Rendered images with source text

—————

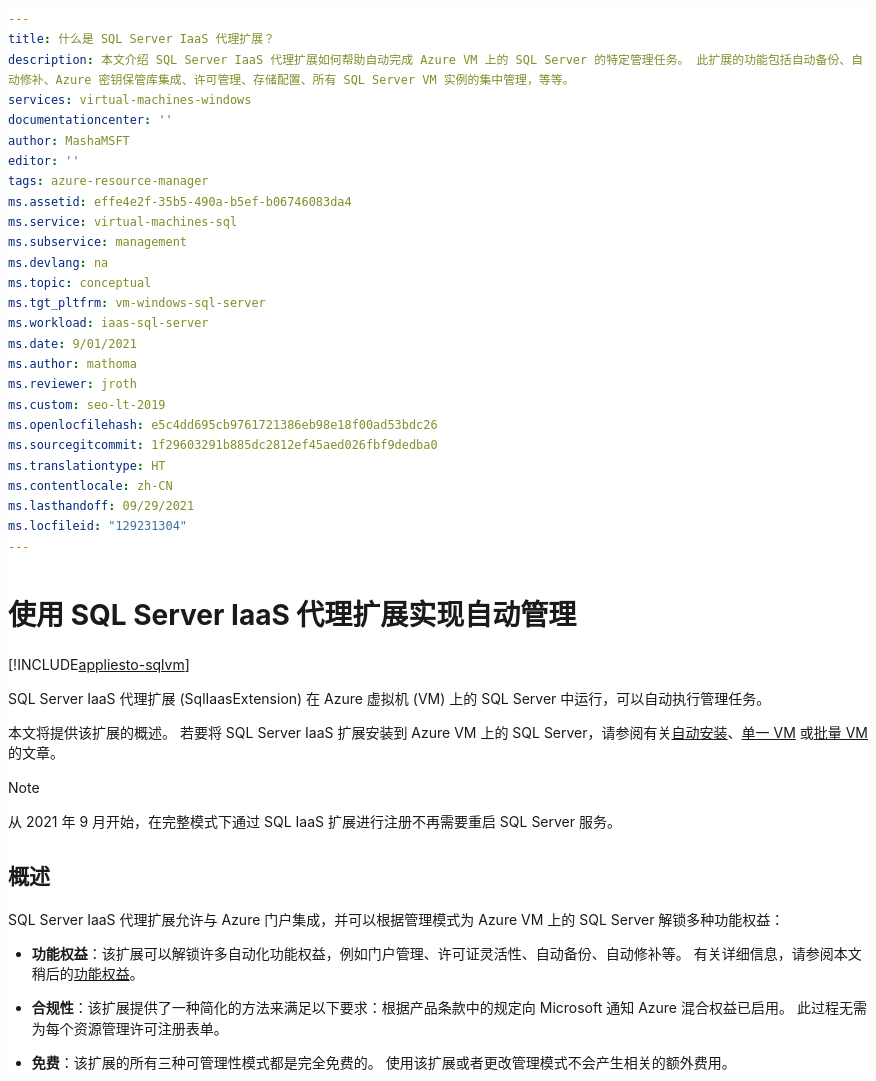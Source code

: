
 ```yaml
---
title: 什么是 SQL Server IaaS 代理扩展？
description: 本文介绍 SQL Server IaaS 代理扩展如何帮助自动完成 Azure VM 上的 SQL Server 的特定管理任务。 此扩展的功能包括自动备份、自动修补、Azure 密钥保管库集成、许可管理、存储配置、所有 SQL Server VM 实例的集中管理，等等。
services: virtual-machines-windows
documentationcenter: ''
author: MashaMSFT
editor: ''
tags: azure-resource-manager
ms.assetid: effe4e2f-35b5-490a-b5ef-b06746083da4
ms.service: virtual-machines-sql
ms.subservice: management
ms.devlang: na
ms.topic: conceptual
ms.tgt_pltfrm: vm-windows-sql-server
ms.workload: iaas-sql-server
ms.date: 9/01/2021
ms.author: mathoma
ms.reviewer: jroth
ms.custom: seo-lt-2019
ms.openlocfilehash: e5c4dd695cb9761721386eb98e18f00ad53bdc26
ms.sourcegitcommit: 1f29603291b885dc2812ef45aed026fbf9dedba0
ms.translationtype: HT
ms.contentlocale: zh-CN
ms.lasthandoff: 09/29/2021
ms.locfileid: "129231304"
---
```

# <a name="automate-management-with-the-sql-server-iaas-agent-extension"></a>使用 SQL Server IaaS 代理扩展实现自动管理
[!INCLUDE[appliesto-sqlvm](../../includes/appliesto-sqlvm.md)]


SQL Server IaaS 代理扩展 (SqlIaasExtension) 在 Azure 虚拟机 (VM) 上的 SQL Server 中运行，可以自动执行管理任务。 

本文将提供该扩展的概述。 若要将 SQL Server IaaS 扩展安装到 Azure VM 上的 SQL Server，请参阅有关[自动安装](sql-agent-extension-automatic-registration-all-vms.md)、[单一 VM](sql-agent-extension-manually-register-single-vm.md) 或[批量 VM](sql-agent-extension-manually-register-vms-bulk.md) 的文章。 

> [!NOTE]
> 从 2021 年 9 月开始，在完整模式下通过 SQL IaaS 扩展进行注册不再需要重启 SQL Server 服务。 

## <a name="overview"></a>概述

SQL Server IaaS 代理扩展允许与 Azure 门户集成，并可以根据管理模式为 Azure VM 上的 SQL Server 解锁多种功能权益： 

- **功能权益**：该扩展可以解锁许多自动化功能权益，例如门户管理、许可证灵活性、自动备份、自动修补等。 有关详细信息，请参阅本文稍后的[功能权益](#feature-benefits)。 

- **合规性**：该扩展提供了一种简化的方法来满足以下要求：根据产品条款中的规定向 Microsoft 通知 Azure 混合权益已启用。 此过程无需为每个资源管理许可注册表单。  

- **免费**：该扩展的所有三种可管理性模式都是完全免费的。 使用该扩展或者更改管理模式不会产生相关的额外费用。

—————

Repeat the entries exactly as they are given, leaving out each image.

Source code

:
 ```yaml
---
title: 什么是 SQL Server IaaS 代理扩展？
description: 本文介绍 SQL Server IaaS 代理扩展如何帮助自动完成 Azure VM 上的 SQL Server 的特定管理任务。 此扩展的功能包括自动备份、自动修补、Azure 密钥保管库集成、许可管理、存储配置、所有 SQL Server VM 实例的集中管理，等等。
services: virtual-machines-windows
documentationcenter: ''
author: MashaMSFT
editor: ''
tags: azure-resource-manager
ms.assetid: effe4e2f-35b5-490a-b5ef-b06746083da4
ms.service: virtual-machines-sql
ms.subservice: management
ms.devlang: na
ms.topic: conceptual
ms.tgt_pltfrm: vm-windows-sql-server
ms.workload: iaas-sql-server
ms.date: 9/01/2021
ms.author: mathoma
ms.reviewer: jroth
ms.custom: seo-lt-2019
ms.openlocfilehash: e5c4dd695cb9761721386eb98e18f00ad53bdc26
ms.sourcegitcommit: 1f29603291b885dc2812ef45aed026fbf9dedba0
ms.translationtype: HT
ms.contentlocale: zh-CN
ms.lasthandoff: 09/29/2021
ms.locfileid: "129231304"
---
```

# <a name="automate-management-with-the-sql-server-iaas-agent-extension"></a>使用 SQL Server IaaS 代理扩展实现自动管理
[!INCLUDE[appliesto-sqlvm](../../includes/appliesto-sqlvm.md)]


SQL Server IaaS 代理扩展 (SqlIaasExtension) 在 Azure 虚拟机 (VM) 上的 SQL Server 中运行，可以自动执行管理任务。 

本文将提供该扩展的概述。 若要将 SQL Server IaaS 扩展安装到 Azure VM 上的 SQL Server，请参阅有关[自动安装](sql-agent-extension-automatic-registration-all-vms.md)、[单一 VM](sql-agent-extension-manually-register-single-vm.md) 或[批量 VM](sql-agent-extension-manually-register-vms-bulk.md) 的文章。 

> [!NOTE]
> 从 2021 年 9 月开始，在完整模式下通过 SQL IaaS 扩展进行注册不再需要重启 SQL Server 服务。 

## <a name="overview"></a>概述

SQL Server IaaS 代理扩展允许与 Azure 门户集成，并可以根据管理模式为 Azure VM 上的 SQL Server 解锁多种功能权益： 

- **功能权益**：该扩展可以解锁许多自动化功能权益，例如门户管理、许可证灵活性、自动备份、自动修补等。 有关详细信息，请参阅本文稍后的[功能权益](#feature-benefits)。 

- **合规性**：该扩展提供了一种简化的方法来满足以下要求：根据产品条款中的规定向 Microsoft 通知 Azure 混合权益已启用。 此过程无需为每个资源管理许可注册表单。  

- **免费**：该扩展的所有三种可管理性模式都是完全免费的。 使用该扩展或者更改管理模式不会产生相关的额外费用。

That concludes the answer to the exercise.